Bishop’s eyebrows rise. “And who’s going to do that? Not even I will be able to talk my dad into that one.”
I pause, look up at him. “Victoria. No one knows the courthouse better than she does.”
I can see Bishop turning the idea over in his head. “Why would she do that?” he asks finally. “She’s no fan of Callie’s.”
“Who is?” I ask, and we smile at each other, grim an
d quick. “But I think she might do it anyway. No matter what, I can’t imagine Victoria is one hundred percent on board with executing Callie in the town square.” I shrug. “Maybe if I talk to her, if we talk to her, we can get her to help us.”
“It’s a risk, Ivy,” Bishop says. “What if she blows our cover? What if she tries to kill us herself?”
“This is all a risk,” I say, frustrated. More with myself than him. I wish I could talk myself out of going, find some loophole in my conviction that if I don’t finish what my family started in Westfall I’ll never be able to fully move on, some part of me forever stuck. “But that’s the best idea I have. I think it’s worth considering.”
Bishop nods. “Okay, let’s keep it on the table for now. See what develops.”
“Before we even get to the point of rescuing Callie, we have to get back inside Westfall,” I remind him.

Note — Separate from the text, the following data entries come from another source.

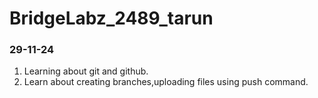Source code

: # BridgeLabz_2489_tarun

### 29-11-24 ###
1. Learning about git and github.
2. Learn about creating branches,uploading files using push command.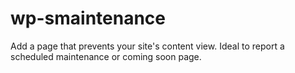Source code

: # wp-smaintenance
Add a page that prevents your site's content view. Ideal to report a scheduled maintenance or coming soon page.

“That’s not going to be a problem.”
I raise my eyebrows. “It’s not?”
“I’m Bishop Lattimer. The president’s son. The patrol guard will let me back in.”

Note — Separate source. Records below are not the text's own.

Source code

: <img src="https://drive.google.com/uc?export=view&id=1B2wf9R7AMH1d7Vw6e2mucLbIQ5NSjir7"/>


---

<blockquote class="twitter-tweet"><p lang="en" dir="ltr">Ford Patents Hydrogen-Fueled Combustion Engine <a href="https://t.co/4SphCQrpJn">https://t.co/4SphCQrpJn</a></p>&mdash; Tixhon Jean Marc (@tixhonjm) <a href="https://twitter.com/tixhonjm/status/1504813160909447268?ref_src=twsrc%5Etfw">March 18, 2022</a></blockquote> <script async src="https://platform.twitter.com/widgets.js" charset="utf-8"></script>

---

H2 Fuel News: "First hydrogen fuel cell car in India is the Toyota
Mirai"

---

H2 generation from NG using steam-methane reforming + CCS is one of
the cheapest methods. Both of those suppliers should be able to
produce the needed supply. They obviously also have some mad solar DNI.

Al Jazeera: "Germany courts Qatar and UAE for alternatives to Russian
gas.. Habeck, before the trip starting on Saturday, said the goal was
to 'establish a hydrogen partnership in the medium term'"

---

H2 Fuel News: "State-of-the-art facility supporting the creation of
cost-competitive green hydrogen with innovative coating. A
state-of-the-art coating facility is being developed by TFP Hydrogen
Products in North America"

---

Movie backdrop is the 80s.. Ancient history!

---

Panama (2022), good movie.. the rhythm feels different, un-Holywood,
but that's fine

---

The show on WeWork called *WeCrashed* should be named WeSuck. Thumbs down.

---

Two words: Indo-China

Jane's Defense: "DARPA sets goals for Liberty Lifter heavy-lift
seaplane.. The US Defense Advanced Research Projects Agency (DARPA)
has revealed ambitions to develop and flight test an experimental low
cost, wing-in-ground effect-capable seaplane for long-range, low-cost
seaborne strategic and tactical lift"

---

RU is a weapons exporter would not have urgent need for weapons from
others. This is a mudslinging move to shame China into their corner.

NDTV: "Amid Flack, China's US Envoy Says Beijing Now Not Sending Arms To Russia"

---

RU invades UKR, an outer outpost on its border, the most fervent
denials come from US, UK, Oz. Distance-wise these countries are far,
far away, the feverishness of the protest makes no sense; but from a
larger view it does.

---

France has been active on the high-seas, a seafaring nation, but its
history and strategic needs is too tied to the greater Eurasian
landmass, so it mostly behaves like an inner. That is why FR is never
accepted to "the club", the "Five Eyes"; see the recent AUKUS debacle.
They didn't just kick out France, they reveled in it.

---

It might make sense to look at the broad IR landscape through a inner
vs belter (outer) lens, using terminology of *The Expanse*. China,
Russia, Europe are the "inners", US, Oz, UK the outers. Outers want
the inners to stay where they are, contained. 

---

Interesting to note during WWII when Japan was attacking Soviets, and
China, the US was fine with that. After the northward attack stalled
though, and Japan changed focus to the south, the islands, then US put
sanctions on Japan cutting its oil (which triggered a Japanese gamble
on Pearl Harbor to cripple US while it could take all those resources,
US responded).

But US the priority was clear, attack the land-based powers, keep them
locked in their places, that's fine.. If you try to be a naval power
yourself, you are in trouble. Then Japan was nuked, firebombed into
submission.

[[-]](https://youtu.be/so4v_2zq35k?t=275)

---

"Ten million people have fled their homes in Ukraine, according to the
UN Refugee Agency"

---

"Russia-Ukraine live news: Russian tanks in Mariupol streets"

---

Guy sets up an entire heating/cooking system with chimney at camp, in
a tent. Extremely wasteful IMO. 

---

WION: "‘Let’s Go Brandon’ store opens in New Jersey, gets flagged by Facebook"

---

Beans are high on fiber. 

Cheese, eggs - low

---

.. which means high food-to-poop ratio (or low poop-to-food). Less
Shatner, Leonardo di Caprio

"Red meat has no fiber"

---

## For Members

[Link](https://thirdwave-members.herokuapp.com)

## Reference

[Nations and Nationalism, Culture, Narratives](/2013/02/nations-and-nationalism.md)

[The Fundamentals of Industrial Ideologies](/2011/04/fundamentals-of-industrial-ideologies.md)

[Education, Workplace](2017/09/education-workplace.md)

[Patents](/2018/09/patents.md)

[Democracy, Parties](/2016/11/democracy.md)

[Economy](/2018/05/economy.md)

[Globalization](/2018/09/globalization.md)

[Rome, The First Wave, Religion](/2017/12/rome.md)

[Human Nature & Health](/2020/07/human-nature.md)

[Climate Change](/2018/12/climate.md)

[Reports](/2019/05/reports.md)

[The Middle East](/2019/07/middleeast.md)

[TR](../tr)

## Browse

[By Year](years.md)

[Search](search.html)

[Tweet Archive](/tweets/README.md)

“What about the rest of us?”
“He lets me in. I bash him over the head, knock him out.” Bishop spreads his arms. “You’re in.”

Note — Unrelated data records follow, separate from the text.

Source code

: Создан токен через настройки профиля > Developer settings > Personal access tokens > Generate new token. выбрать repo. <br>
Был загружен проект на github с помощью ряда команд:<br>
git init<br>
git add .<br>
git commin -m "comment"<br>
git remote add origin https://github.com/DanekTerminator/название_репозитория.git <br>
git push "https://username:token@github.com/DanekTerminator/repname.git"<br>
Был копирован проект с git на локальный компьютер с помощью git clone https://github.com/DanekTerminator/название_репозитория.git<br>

I can’t help the smile that slides across my face, even as I’m shaking my head. “That easy, huh?”
Bishop smiles back, but his voice is serious when he says, “It better be. That’s the simplest part of this entire plan.”
I look down at the pile of clothes on the bed. I hate being reminded of the risks we are all taking. The risks Bishop is taking for me. But even filled with fear over what’s coming, uncertainty about how we’re going to attain our goal, I’m suddenly grateful for this moment, this conversation.
“What?” Bishop asks, reading my face as easily as always.
“I was just thinking how different this is, the way we’re talking. With my father and Callie, they were always the planners. They made all the decisions without ever asking my opinion. I was expected to keep quiet and do what they said. Sit in the corner like a potted plant until they needed something from me.”
Bishop snorts out a laugh. “Which is probably the reason their plan failed so spectacularly.”
“You mean because I’m no good at keeping my mouth shut?”
Bishop’s smile fades. “No, because you’re too smart and too valuable to be a potted plant.”
How does he do that? With just a few words, he turns me inside out. My throat knots up, but there’s no time for weakness now, no time for tears. His eyes darken as we look at each other, and I would swear the temperature in the room is rising, pure heat radiating off both our bodies. I am suddenly acutely aware of the bed between us.
“Hey,” Bishop says. “Last night?”
Images of our tangled bodies flash across my vision. “What about it?” I manage, my voice husky.
Bishop reaches across the bed and cups my cheek in his hand, runs his fingers along my jaw. My breath stutters out of me. “No regrets?”
“Not a single one.” I turn and press a kiss against his palm. “Part of me is wondering why we didn’t do it sooner.” But I know why not; it wouldn’t have been the same if we’d come together with lies between us, with the shadow of my father’s plan hanging overhead. We needed to be wiped clean before we could start building something new.
Bishop smiles. “Yeah? So does that mean there are better than even odds of it happening again tonight?”
I laugh, the tension that’s been enveloping me all day dissolving into happiness. “I think that’s a pretty safe bet.”